Quanto al corrispettivo “maturato”, l’attuale modello di comunicazione fa riferimento al “corrispettivo relativo al bene”, per cui le istruzioni richiedono l’indicazione del corrispettivo maturato per l’anno o per la frazione d’anno per cui il bene è stato concesso o ricevuto. Si consideri, a titolo esemplificativo, il caso di una società che abbia emesso fattura per l’utilizzo del bene a dicembre 2012, ma che il socio utilizzatore abbia provveduto al pagamento nel mese di gennaio 2013. In tale circostanza, se la società ha emesso nei confronti dell’utilizzatore, per un importo almeno pari al valore normale, la fattura per l’uso del bene a dicembre 2012 e quest’ultimo l’abbia pagata a gennaio 2013 non dovrebbe incombere nessun obbligo di comunicazione (per la società o per il socio) e dichiarativo in capo al socio: il rigo BG09 dell’attuale modello di comunicazione richiede, infatti, soltanto l’indicazione del corrispettivo maturato relativo al bene e non più quello effettivamente versato. In tale circostanza, non essendo dovuta la comunicazione, non sarebbero nemmeno previste sanzioni relative al mancato invio.

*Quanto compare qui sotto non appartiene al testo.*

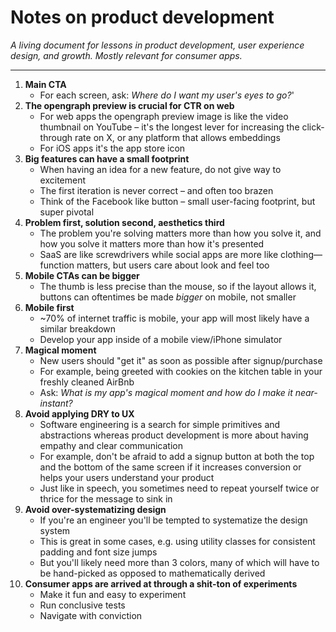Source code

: # Notes on product development

*A living document for lessons in product development, user experience design, and growth. Mostly relevant for consumer apps.*

---

1. **Main CTA**
    * For each screen, ask: *Where do I want my user's eyes to go?*'
2. **The opengraph preview is crucial for CTR on web**
    * For web apps the opengraph preview image is like the video thumbnail on YouTube – it's the longest lever for increasing the click-through rate on X, or any platform that allows embeddings
    * For iOS apps it's the app store icon
3. **Big features can have a small footprint**
    * When having an idea for a new feature, do not give way to excitement
    * The first iteration is never correct – and often too brazen
    * Think of the Facebook like button – small user-facing footprint, but super pivotal
4. **Problem first, solution second, aesthetics third**
    * The problem you're solving matters more than how you solve it, and how you solve it matters more than how it's presented
    * SaaS are like screwdrivers while social apps are more like clothing—function matters, but users care about look and feel too
5. **Mobile CTAs can be bigger**
    * The thumb is less precise than the mouse, so if the layout allows it, buttons can oftentimes be made *bigger* on mobile, not smaller
6. **Mobile first**
    * ~70% of internet traffic is mobile, your app will most likely have a similar breakdown
    * Develop your app inside of a mobile view/iPhone simulator
7. **Magical moment**
    * New users should "get it" as soon as possible after signup/purchase
    * For example, being greeted with cookies on the kitchen table in your freshly cleaned AirBnb
    * Ask: *What is my app's magical moment and how do I make it near-instant?*
8. **Avoid applying DRY to UX**
    * Software engineering is a search for simple primitives and abstractions whereas product development is more about having empathy and clear communication
    * For example, don't be afraid to add a signup button at both the top and the bottom of the same screen if it increases conversion or helps your users understand your product
    * Just like in speech, you sometimes need to repeat yourself twice or thrice for the message to sink in
9. **Avoid over-systematizing design**
    * If you're an engineer you'll be tempted to systematize the design system
    * This is great in some cases, e.g. using utility classes for consistent padding and font size jumps
    * But you'll likely need more than 3 colors, many of which will have to be hand-picked as opposed to mathematically derived
10. **Consumer apps are arrived at through a shit-ton of experiments**
    * Make it fun and easy to experiment
    * Run conclusive tests
    * Navigate with conviction
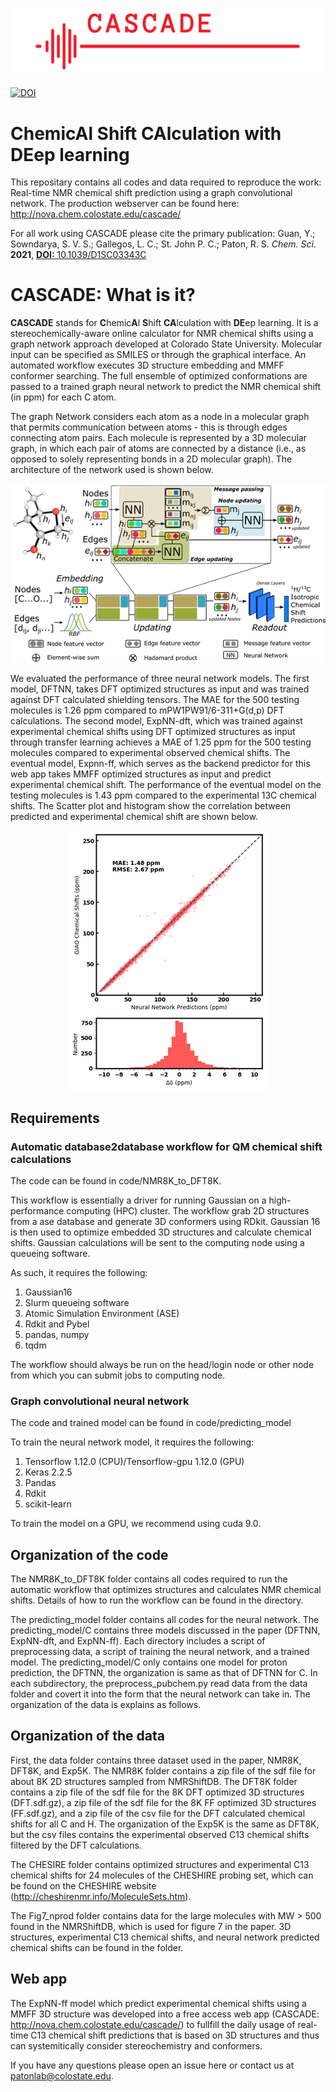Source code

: ![CASCADE](cascadebanner.png)
===
[![DOI](https://zenodo.org/badge/180881021.svg)](https://zenodo.org/badge/latestdoi/180881021) 

# ChemicAl Shift CAlculation with DEep learning 

This repositary contains all codes and data required to reproduce the work: Real-time NMR chemical shift prediction using a graph convolutional network. The production webserver can be found here: http://nova.chem.colostate.edu/cascade/

For all work using CASCADE please cite the primary publication: Guan, Y.; Sowndarya, S. V. S.; Gallegos, L. C.; St. John P. C.; Paton, R. S. *Chem. Sci.* **2021**, [**DOI:** 10.1039/D1SC03343C](https://doi.org/10.1039/D1SC03343C)

# CASCADE: What is it?

**CASCADE** stands for **C**hemic**A**l **S**hift **CA**lculation with **DE**ep learning. It is a stereochemically-aware online calculator for NMR chemical shifts using a graph network approach developed at Colorado State University. Molecular input can be specified as SMILES or through the graphical interface. An automated workflow executes 3D structure embedding and MMFF conformer searching. The full ensemble of optimized conformations are passed to a trained graph neural network to predict the NMR chemical shift (in ppm) for each C atom.

The graph Network considers each atom as a node in a molecular graph that permits communication between atoms - this is through edges connecting atom pairs. Each molecule is represented by a 3D molecular graph, in which each pair of atoms are connected by a distance (i.e., as opposed to solely representing bonds in a 2D molecular graph). The architecture of the network used is shown below.

<p align="center">
  <img src="graph_network.png">
</p>
 
We evaluated the performance of three neural network models. The first model, DFTNN, takes DFT optimized structures as input and was trained against DFT calculated shielding tensors. The MAE for the 500 testing molecules is 1.26 ppm compared to  mPW1PW91/6-311+G(d,p) DFT calculations. The second model, ExpNN-dft, which was trained against experimental chemical shifts using DFT optimized structures as input through transfer learning achieves a MAE of 1.25 ppm for the 500 testing molecules compared to experimental observed chemical shifts. The eventual model, Expnn-ff, which serves as the backend predictor for this web app takes MMFF optimized structures as input and predict experimental chemical shift. The performance of the eventual model on the testing molecules is 1.43 ppm compared to the experimental 13C chemical shifts. The Scatter plot and histogram show the correlation between predicted and experimental chemical shift are shown below.

<p align="center">
  <img src="performance.png">
</p>

## Requirements
### Automatic database2database workflow for QM chemical shift calculations
The code can be found in code/NMR8K_to_DFT8K.

This workflow is essentially a driver for running Gaussian on a high-performance computing (HPC) cluster. The workflow grab 2D structures from a ase database and generate 3D conformers using RDkit. Gaussian 16 is then used to optimize embedded 3D structures and calculate chemical shifts. Gaussian calculations will be sent to the computing node using a queueing software. 

As such, it requires the following:
1. Gaussian16
2. Slurm queueing software
3. Atomic Simulation Environment (ASE)
4. Rdkit and Pybel
5. pandas, numpy
6. tqdm

The workflow should always be run on the head/login node or other node from which you can submit jobs to computing node.

### Graph convolutional neural network
The code and trained model can be found in code/predicting_model

To train the neural network model, it requires the following:
1. Tensorflow 1.12.0 (CPU)/Tensorflow-gpu 1.12.0 (GPU)
2. Keras 2.2.5
3. Pandas
4. Rdkit
5. scikit-learn

To train the model on a GPU, we recommend using cuda 9.0.

## Organization of the code
The NMR8K_to_DFT8K folder contains all codes required to run the automatic workflow that optimizes structures and calculates NMR chemical shifts. Details of how to run the workflow can be found in the directory.

The predicting_model folder contains all codes for the neural network. The predicting_model/C contains three models discussed in the paper (DFTNN, ExpNN-dft, and ExpNN-ff). Each directory includes a script of preprocessing data, a script of training the neural network, and a trained model. The predicting_model/C only contains one model for proton prediction, the DFTNN, the organization is same as that of DFTNN for C. In each subdirectory, the preprocess_pubchem.py read data from the data folder and covert it into the form that the neural network can take in. The organization of the data is explains as follows.

## Organization of the data
First, the data folder contains three dataset used in the paper, NMR8K, DFT8K, and Exp5K. The NMR8K folder contains a zip file of the sdf file for about 8K 2D structures sampled from NMRShiftDB. The DFT8K folder contains a zip file of the sdf file for the 8K DFT optimized 3D structures (DFT.sdf.gz), a zip file of the sdf file for the 8K FF optimized 3D structures (FF.sdf.gz), and a zip file of the csv file for the DFT calculated chemical shifts for all C and H. The organization of the Exp5K is the same as DFT8K, but the csv files contains the experimental observed C13 chemical shifts filtered by the DFT calculations. 

The CHESIRE folder contains optimized structures and experimental C13 chemical shifts for 24 molecules of the CHESHIRE probing set, which can be found on the CHESHIRE website (http://cheshirenmr.info/MoleculeSets.htm).

The Fig7_nprod folder contains data for the large molecules with MW > 500 found in the NMRShiftDB, which is used for figure 7 in the paper. 3D structures, experimental C13 chemical shifts, and neural network predicted chemical shifts can be found in the folder. 

## Web app
The ExpNN-ff model which predict experimental chemical shifts using a MMFF 3D structure was developed into a free access web app (CASCADE: http://nova.chem.colostate.edu/cascade/) to fullfill the daily usage of real-time C13 chemical shift predictions that is based on 3D structures and thus can systemitically consider stereochemistry and conformers. 



If you have any questions please open an issue here or contact us at patonlab@colostate.edu.
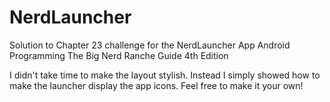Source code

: # NerdLauncher
Solution to Chapter 23 challenge for the NerdLauncher App
Android Programming The Big Nerd Ranche Guide 4th Edition

I didn't take time to make the layout stylish. Instead I simply showed how to make the launcher display the app icons.
Feel free to make it your own!
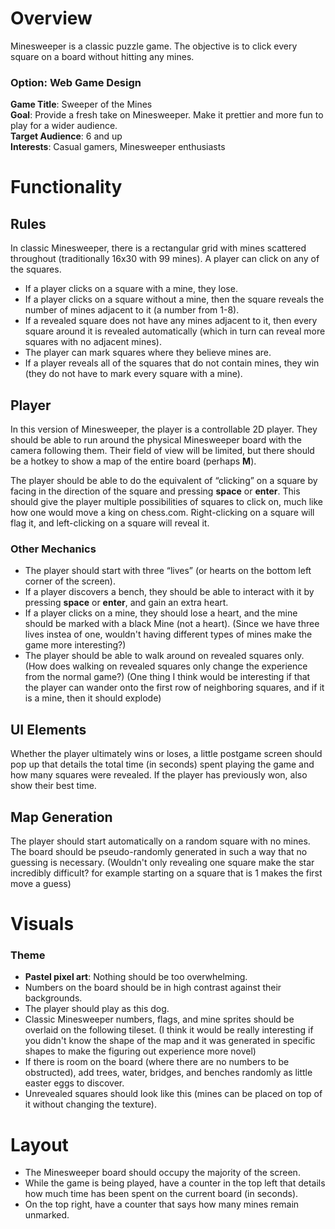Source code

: # Overview
Minesweeper is a classic puzzle game. The objective is to click every square on a board without hitting any mines.

### Option: Web Game Design
**Game Title**: Sweeper of the Mines  
**Goal**: Provide a fresh take on Minesweeper. Make it prettier and more fun to play for a wider audience.  
**Target Audience**: 6 and up  
**Interests**: Casual gamers, Minesweeper enthusiasts  

# Functionality

## Rules
In classic Minesweeper, there is a rectangular grid with mines scattered throughout (traditionally 16x30 with 99 mines). A player can click on any of the squares.

- If a player clicks on a square with a mine, they lose.
- If a player clicks on a square without a mine, then the square reveals the number of mines adjacent to it (a number from 1-8).
- If a revealed square does not have any mines adjacent to it, then every square around it is revealed automatically (which in turn can reveal more squares with no adjacent mines).
- The player can mark squares where they believe mines are.
- If a player reveals all of the squares that do not contain mines, they win (they do not have to mark every square with a mine).

## Player
In this version of Minesweeper, the player is a controllable 2D player. They should be able to run around the physical Minesweeper board with the camera following them. Their field of view will be limited, but there should be a hotkey to show a map of the entire board (perhaps **M**).

The player should be able to do the equivalent of “clicking” on a square by facing in the direction of the square and pressing **space** or **enter**. This should give the player multiple possibilities of squares to click on, much like how one would move a king on chess.com. Right-clicking on a square will flag it, and left-clicking on a square will reveal it.


### Other Mechanics
- The player should start with three “lives” (or hearts on the bottom left corner of the screen).
- If a player discovers a bench, they should be able to interact with it by pressing **space** or **enter**, and gain an extra heart.
- If a player clicks on a mine, they should lose a heart, and the mine should be marked with a black Mine (not a heart).
(Since we have three lives instea of one, wouldn't having different types of mines make the game more interesting?)
- The player should be able to walk around on revealed squares only.
(How does walking on revealed squares only change the experience from the normal game?)
(One thing I think would be interesting if that the player can wander onto the first row of neighboring squares, and if it is a mine, then it should explode)

## UI Elements
Whether the player ultimately wins or loses, a little postgame screen should pop up that details the total time (in seconds) spent playing the game and how many squares were revealed. If the player has previously won, also show their best time.


## Map Generation
The player should start automatically on a random square with no mines.  
The board should be pseudo-randomly generated in such a way that no guessing is necessary.
(Wouldn't only revealing one square make the star incredibly difficult? for example starting on a square that is 1 makes the first move a guess)

# Visuals

### Theme
- **Pastel pixel art**: Nothing should be too overwhelming.
- Numbers on the board should be in high contrast against their backgrounds.
- The player should play as this dog.
- Classic Minesweeper numbers, flags, and mine sprites should be overlaid on the following tileset.
(I think it would be really interesting if you didn't know the shape of the map and it was generated in specific shapes to make the figuring out experience more novel)
- If there is room on the board (where there are no numbers to be obstructed), add trees, water, bridges, and benches randomly as little easter eggs to discover.
- Unrevealed squares should look like this (mines can be placed on top of it without changing the texture).

# Layout
- The Minesweeper board should occupy the majority of the screen.
- While the game is being played, have a counter in the top left that details how much time has been spent on the current board (in seconds).
- On the top right, have a counter that says how many mines remain unmarked.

La disciplina sanzionatoria in caso di omessa o incompleta comunicazione dei finanziamenti è, invece, particolarmente controversa, posto che non risultano immediatamente applicabili le sanzioni previste per la comunicazione relativa ai beni concessi in godimento: non esiste, infatti, nel caso di specie, una differenza “di cui al comma 36-quinquiesdecies” sulla quale calcolare la predetta sanzione del 30%.

 

La differenza richiamata dalla norma è, infatti, quella tra valore di mercato e corrispettivo per il godimento del bene da parte del socio, non applicabile al caso delle mancate comunicazioni dei finanziamenti erogati dai soci. Peraltro, anche la dottrina che si è occupata della materia non ha fornito risposte univoche.

 

Secondo un primo orientamento, poiché nelle motivazioni al provvedimento l’obbligo di comunicazione deriva dall’art. 7 del DPR 605/73, risulterebbe applicabile la sanzione di cui all’art. 13 c. 2 del citato decreto, in base al quale chi omette le comunicazioni previste dal summenzionato art. 7 è punito con la sanzione amministrativa da 206,58 a 5.164,57 euro (ridotta alla metà in caso di comunicazioni incomplete o inesatte). Altri autori sostengono, invece, che l’omessa o incompleta trasmissione dei finanziamenti, a differenza della comunicazione dei beni ai soci, non dovrebbe essere sanzionata (in quanto non è espressamente prevista una disciplina sanzionatoria dalla norma).

 

Secondo tali autori, laddove il Direttore dell’Agenzia delle Entrate avesse voluto emanare un provvedimento avulso dalla disciplina dei beni in godimento ai soci non avrebbe dovuto richiamare espressamente l’art. 2 co. 36-septiesdecies del DL 138/2011. Solo in tale circostanza, infatti, l’omessa comunicazione avrebbe potuto essere sanzionata dall’art. 13 co. 2 del DPR 605/73 con il versamento di una somma da 206,58 a 5.164,57 euro, ridotta alla metà in caso di comunicazioni incomplete o inesatte.